Wherever a line of the listing holds the string "character", copy that line.

*** Data provided ***

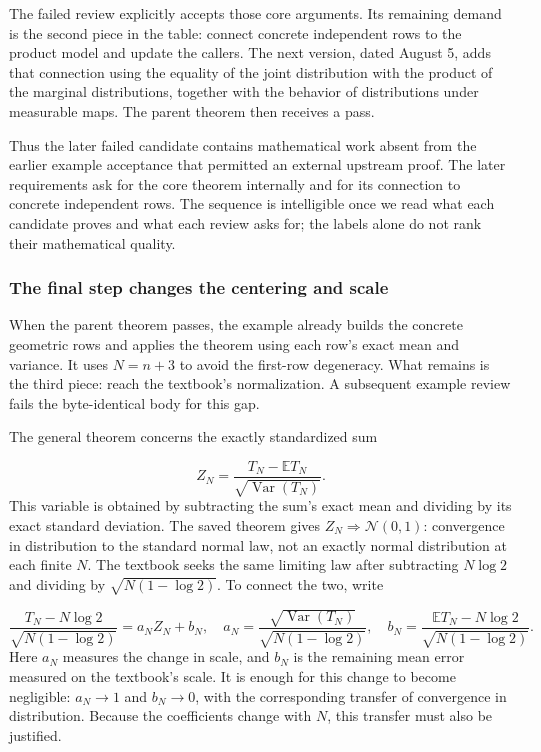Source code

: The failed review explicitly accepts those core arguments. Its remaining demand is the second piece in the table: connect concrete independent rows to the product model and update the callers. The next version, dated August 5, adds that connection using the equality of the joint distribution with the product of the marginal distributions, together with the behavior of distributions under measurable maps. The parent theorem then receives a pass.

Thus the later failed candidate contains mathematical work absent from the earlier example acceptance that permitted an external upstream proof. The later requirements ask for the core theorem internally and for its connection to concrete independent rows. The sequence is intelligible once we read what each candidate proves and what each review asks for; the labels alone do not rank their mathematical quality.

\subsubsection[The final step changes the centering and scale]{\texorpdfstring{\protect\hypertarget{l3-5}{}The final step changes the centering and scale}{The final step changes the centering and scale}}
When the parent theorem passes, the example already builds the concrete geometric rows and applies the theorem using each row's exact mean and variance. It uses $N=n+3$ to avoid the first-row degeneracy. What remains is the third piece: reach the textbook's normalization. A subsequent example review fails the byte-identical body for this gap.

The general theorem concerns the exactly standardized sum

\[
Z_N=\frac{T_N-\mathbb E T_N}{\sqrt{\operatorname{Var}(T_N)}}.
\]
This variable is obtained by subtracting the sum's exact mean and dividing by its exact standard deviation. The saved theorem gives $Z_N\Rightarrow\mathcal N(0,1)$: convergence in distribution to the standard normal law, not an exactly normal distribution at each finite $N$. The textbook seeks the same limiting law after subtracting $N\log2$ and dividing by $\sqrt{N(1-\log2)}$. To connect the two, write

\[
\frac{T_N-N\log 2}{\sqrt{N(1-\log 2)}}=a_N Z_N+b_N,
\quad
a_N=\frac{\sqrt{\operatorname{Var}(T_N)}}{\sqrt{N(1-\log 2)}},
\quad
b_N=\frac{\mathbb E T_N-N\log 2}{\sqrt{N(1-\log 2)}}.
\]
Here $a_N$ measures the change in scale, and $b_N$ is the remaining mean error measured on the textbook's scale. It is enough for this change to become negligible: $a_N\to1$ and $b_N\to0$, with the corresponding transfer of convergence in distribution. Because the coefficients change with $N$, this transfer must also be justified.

***
*** Data provided ***

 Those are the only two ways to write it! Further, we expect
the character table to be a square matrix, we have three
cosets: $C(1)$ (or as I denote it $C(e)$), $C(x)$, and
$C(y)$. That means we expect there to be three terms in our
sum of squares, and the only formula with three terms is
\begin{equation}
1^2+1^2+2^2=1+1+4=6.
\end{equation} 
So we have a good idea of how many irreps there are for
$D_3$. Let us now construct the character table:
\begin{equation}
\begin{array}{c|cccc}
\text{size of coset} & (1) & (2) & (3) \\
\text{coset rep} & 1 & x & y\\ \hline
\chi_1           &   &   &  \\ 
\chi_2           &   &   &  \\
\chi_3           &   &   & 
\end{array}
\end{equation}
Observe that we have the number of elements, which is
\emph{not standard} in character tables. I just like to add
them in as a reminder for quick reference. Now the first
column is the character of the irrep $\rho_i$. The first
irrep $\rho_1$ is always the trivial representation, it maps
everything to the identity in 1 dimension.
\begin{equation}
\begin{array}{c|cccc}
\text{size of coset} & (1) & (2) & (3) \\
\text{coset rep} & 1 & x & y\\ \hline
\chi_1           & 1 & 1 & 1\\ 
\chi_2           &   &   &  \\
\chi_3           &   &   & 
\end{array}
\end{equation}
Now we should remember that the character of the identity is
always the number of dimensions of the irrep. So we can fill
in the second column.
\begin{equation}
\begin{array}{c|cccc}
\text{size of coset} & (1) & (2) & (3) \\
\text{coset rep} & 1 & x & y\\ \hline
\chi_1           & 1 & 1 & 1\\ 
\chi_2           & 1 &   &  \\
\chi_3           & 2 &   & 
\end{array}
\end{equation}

***
*** Data provided ***

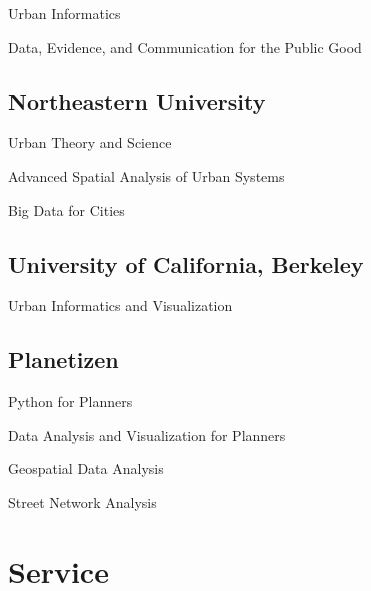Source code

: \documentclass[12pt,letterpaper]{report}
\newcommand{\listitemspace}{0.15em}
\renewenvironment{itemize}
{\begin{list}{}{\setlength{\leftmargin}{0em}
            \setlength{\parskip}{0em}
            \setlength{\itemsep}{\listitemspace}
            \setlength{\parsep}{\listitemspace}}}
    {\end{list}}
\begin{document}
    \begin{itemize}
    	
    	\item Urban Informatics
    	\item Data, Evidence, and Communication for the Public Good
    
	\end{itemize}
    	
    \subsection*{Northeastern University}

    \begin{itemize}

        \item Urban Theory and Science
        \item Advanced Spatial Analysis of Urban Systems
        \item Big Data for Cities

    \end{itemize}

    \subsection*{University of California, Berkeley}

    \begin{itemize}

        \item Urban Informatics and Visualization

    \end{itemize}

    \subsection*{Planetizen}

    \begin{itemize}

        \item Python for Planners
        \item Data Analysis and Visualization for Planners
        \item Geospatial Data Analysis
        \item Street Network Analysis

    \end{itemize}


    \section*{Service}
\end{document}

***

* _Output of the exercise_:
the character table to be a square matrix, we have three
$D_3$. Let us now construct the character table:
\emph{not standard} in character tables. I just like to add
column is the character of the irrep $\rho_i$. The first
Now we should remember that the character of the identity is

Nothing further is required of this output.